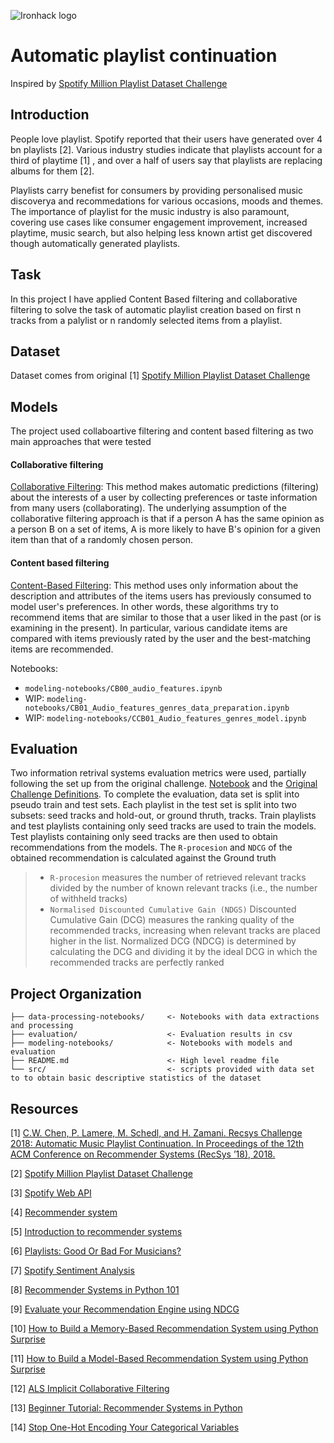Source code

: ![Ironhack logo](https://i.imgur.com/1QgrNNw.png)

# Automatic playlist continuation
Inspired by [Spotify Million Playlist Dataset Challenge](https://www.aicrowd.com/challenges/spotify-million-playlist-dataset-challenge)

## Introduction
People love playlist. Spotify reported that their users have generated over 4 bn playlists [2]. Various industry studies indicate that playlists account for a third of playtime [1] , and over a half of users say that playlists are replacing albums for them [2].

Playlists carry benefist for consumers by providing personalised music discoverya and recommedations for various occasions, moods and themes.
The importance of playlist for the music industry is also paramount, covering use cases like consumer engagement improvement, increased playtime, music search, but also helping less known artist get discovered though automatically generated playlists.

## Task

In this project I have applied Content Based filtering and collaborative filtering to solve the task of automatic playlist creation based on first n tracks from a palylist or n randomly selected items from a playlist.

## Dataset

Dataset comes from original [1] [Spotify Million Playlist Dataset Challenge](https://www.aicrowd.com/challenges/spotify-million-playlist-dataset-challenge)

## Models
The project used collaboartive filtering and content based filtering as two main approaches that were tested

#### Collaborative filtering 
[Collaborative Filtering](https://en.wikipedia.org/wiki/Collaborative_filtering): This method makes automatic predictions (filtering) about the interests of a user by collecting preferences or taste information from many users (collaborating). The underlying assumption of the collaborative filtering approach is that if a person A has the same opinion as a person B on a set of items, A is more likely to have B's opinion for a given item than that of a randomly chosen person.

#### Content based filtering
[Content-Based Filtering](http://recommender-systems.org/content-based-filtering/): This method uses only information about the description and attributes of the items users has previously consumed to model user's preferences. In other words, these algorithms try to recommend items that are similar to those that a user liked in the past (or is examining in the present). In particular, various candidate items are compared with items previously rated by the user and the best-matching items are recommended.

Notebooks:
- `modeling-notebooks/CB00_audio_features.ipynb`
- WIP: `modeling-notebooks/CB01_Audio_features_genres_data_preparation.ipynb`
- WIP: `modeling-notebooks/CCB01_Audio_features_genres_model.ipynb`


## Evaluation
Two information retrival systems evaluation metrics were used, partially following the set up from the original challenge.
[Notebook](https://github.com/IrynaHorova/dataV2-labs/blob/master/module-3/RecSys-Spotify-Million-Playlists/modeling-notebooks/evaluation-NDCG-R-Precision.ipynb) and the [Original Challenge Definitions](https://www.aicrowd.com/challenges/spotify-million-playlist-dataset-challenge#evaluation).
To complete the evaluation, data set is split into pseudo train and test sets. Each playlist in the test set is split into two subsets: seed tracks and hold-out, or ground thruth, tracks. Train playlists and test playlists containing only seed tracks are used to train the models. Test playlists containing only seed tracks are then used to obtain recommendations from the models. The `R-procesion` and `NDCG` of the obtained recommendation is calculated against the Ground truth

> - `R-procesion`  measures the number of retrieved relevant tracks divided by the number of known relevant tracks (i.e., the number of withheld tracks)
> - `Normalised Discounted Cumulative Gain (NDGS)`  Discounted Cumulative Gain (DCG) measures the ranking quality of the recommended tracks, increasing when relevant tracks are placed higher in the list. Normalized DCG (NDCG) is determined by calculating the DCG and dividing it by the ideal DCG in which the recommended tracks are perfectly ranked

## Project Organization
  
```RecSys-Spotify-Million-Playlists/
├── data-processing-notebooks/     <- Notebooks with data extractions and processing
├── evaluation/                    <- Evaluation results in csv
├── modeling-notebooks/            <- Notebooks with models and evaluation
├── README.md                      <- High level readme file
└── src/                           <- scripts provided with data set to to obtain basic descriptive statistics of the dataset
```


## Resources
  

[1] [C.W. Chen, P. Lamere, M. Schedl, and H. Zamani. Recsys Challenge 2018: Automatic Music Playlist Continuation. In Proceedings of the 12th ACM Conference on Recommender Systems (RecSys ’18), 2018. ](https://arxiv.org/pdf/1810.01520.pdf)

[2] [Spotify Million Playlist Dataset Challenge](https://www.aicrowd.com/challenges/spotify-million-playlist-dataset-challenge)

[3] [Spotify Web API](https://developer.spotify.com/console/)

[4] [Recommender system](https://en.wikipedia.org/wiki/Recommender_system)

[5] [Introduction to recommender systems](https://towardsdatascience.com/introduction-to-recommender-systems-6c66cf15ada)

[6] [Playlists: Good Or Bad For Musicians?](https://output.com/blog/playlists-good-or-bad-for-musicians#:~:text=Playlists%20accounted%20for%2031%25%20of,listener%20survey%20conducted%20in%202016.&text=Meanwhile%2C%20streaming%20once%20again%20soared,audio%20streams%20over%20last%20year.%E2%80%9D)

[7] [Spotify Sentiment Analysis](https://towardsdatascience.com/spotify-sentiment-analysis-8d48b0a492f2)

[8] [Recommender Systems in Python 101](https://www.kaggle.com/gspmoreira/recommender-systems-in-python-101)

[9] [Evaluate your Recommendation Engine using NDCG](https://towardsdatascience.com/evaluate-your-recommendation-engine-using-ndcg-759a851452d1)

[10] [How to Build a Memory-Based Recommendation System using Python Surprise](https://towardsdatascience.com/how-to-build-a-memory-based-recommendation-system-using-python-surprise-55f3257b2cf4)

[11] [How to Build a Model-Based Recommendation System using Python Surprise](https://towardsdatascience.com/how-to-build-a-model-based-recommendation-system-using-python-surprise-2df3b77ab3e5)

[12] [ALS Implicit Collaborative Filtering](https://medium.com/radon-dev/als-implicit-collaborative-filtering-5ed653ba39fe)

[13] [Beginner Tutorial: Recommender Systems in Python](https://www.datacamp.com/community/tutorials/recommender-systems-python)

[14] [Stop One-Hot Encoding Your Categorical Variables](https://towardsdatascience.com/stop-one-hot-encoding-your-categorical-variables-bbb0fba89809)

▬▬▬

◆ **Problem details**
Every entry above needs to be duplicated precisely, and none of the pictures should appear.

◆ **Written answer**
Source code

: ![Ironhack logo](https://i.imgur.com/1QgrNNw.png)

# Automatic playlist continuation
Inspired by [Spotify Million Playlist Dataset Challenge](https://www.aicrowd.com/challenges/spotify-million-playlist-dataset-challenge)

## Introduction
People love playlist. Spotify reported that their users have generated over 4 bn playlists [2]. Various industry studies indicate that playlists account for a third of playtime [1] , and over a half of users say that playlists are replacing albums for them [2].

Playlists carry benefist for consumers by providing personalised music discoverya and recommedations for various occasions, moods and themes.
The importance of playlist for the music industry is also paramount, covering use cases like consumer engagement improvement, increased playtime, music search, but also helping less known artist get discovered though automatically generated playlists.

## Task

In this project I have applied Content Based filtering and collaborative filtering to solve the task of automatic playlist creation based on first n tracks from a palylist or n randomly selected items from a playlist.

## Dataset

Dataset comes from original [1] [Spotify Million Playlist Dataset Challenge](https://www.aicrowd.com/challenges/spotify-million-playlist-dataset-challenge)

## Models
The project used collaboartive filtering and content based filtering as two main approaches that were tested

#### Collaborative filtering 
[Collaborative Filtering](https://en.wikipedia.org/wiki/Collaborative_filtering): This method makes automatic predictions (filtering) about the interests of a user by collecting preferences or taste information from many users (collaborating). The underlying assumption of the collaborative filtering approach is that if a person A has the same opinion as a person B on a set of items, A is more likely to have B's opinion for a given item than that of a randomly chosen person.

#### Content based filtering
[Content-Based Filtering](http://recommender-systems.org/content-based-filtering/): This method uses only information about the description and attributes of the items users has previously consumed to model user's preferences. In other words, these algorithms try to recommend items that are similar to those that a user liked in the past (or is examining in the present). In particular, various candidate items are compared with items previously rated by the user and the best-matching items are recommended.

Notebooks:
- `modeling-notebooks/CB00_audio_features.ipynb`
- WIP: `modeling-notebooks/CB01_Audio_features_genres_data_preparation.ipynb`
- WIP: `modeling-notebooks/CCB01_Audio_features_genres_model.ipynb`


## Evaluation
Two information retrival systems evaluation metrics were used, partially following the set up from the original challenge.
[Notebook](https://github.com/IrynaHorova/dataV2-labs/blob/master/module-3/RecSys-Spotify-Million-Playlists/modeling-notebooks/evaluation-NDCG-R-Precision.ipynb) and the [Original Challenge Definitions](https://www.aicrowd.com/challenges/spotify-million-playlist-dataset-challenge#evaluation).
To complete the evaluation, data set is split into pseudo train and test sets. Each playlist in the test set is split into two subsets: seed tracks and hold-out, or ground thruth, tracks. Train playlists and test playlists containing only seed tracks are used to train the models. Test playlists containing only seed tracks are then used to obtain recommendations from the models. The `R-procesion` and `NDCG` of the obtained recommendation is calculated against the Ground truth

> - `R-procesion`  measures the number of retrieved relevant tracks divided by the number of known relevant tracks (i.e., the number of withheld tracks)
> - `Normalised Discounted Cumulative Gain (NDGS)`  Discounted Cumulative Gain (DCG) measures the ranking quality of the recommended tracks, increasing when relevant tracks are placed higher in the list. Normalized DCG (NDCG) is determined by calculating the DCG and dividing it by the ideal DCG in which the recommended tracks are perfectly ranked

## Project Organization
  
```RecSys-Spotify-Million-Playlists/
├── data-processing-notebooks/     <- Notebooks with data extractions and processing
├── evaluation/                    <- Evaluation results in csv
├── modeling-notebooks/            <- Notebooks with models and evaluation
├── README.md                      <- High level readme file
└── src/                           <- scripts provided with data set to to obtain basic descriptive statistics of the dataset
```


## Resources
  

[1] [C.W. Chen, P. Lamere, M. Schedl, and H. Zamani. Recsys Challenge 2018: Automatic Music Playlist Continuation. In Proceedings of the 12th ACM Conference on Recommender Systems (RecSys ’18), 2018. ](https://arxiv.org/pdf/1810.01520.pdf)

[2] [Spotify Million Playlist Dataset Challenge](https://www.aicrowd.com/challenges/spotify-million-playlist-dataset-challenge)

[3] [Spotify Web API](https://developer.spotify.com/console/)

[4] [Recommender system](https://en.wikipedia.org/wiki/Recommender_system)

[5] [Introduction to recommender systems](https://towardsdatascience.com/introduction-to-recommender-systems-6c66cf15ada)

[6] [Playlists: Good Or Bad For Musicians?](https://output.com/blog/playlists-good-or-bad-for-musicians#:~:text=Playlists%20accounted%20for%2031%25%20of,listener%20survey%20conducted%20in%202016.&text=Meanwhile%2C%20streaming%20once%20again%20soared,audio%20streams%20over%20last%20year.%E2%80%9D)

[7] [Spotify Sentiment Analysis](https://towardsdatascience.com/spotify-sentiment-analysis-8d48b0a492f2)

[8] [Recommender Systems in Python 101](https://www.kaggle.com/gspmoreira/recommender-systems-in-python-101)

[9] [Evaluate your Recommendation Engine using NDCG](https://towardsdatascience.com/evaluate-your-recommendation-engine-using-ndcg-759a851452d1)

[10] [How to Build a Memory-Based Recommendation System using Python Surprise](https://towardsdatascience.com/how-to-build-a-memory-based-recommendation-system-using-python-surprise-55f3257b2cf4)

[11] [How to Build a Model-Based Recommendation System using Python Surprise](https://towardsdatascience.com/how-to-build-a-model-based-recommendation-system-using-python-surprise-2df3b77ab3e5)

[12] [ALS Implicit Collaborative Filtering](https://medium.com/radon-dev/als-implicit-collaborative-filtering-5ed653ba39fe)

[13] [Beginner Tutorial: Recommender Systems in Python](https://www.datacamp.com/community/tutorials/recommender-systems-python)

[14] [Stop One-Hot Encoding Your Categorical Variables](https://towardsdatascience.com/stop-one-hot-encoding-your-categorical-variables-bbb0fba89809)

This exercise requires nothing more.